▶ Input data:
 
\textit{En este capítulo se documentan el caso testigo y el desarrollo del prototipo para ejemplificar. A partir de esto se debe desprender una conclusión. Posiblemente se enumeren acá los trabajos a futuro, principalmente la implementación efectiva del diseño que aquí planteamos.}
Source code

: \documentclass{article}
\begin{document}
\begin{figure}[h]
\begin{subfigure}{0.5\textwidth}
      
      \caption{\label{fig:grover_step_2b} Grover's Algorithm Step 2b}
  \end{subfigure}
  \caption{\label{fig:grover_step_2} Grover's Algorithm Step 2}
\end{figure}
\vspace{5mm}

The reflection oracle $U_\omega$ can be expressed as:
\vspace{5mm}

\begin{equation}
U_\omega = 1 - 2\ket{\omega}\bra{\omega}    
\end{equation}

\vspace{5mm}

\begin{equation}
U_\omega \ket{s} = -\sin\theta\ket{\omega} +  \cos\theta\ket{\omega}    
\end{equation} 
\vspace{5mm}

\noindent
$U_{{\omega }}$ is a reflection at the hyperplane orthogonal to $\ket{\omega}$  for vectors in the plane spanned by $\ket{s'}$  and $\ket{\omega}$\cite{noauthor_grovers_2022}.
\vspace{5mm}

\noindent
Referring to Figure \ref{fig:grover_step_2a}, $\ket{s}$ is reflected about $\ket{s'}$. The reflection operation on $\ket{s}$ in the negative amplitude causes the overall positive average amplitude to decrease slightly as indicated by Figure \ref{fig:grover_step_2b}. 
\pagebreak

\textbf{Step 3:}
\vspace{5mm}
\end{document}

▶ Exercise instructions:
Show each line in the entries that holds the string "begin".

▶ Answer space:
\begin{document}
\begin{figure}[h]
\begin{subfigure}{0.5\textwidth}
\begin{equation}
\begin{equation}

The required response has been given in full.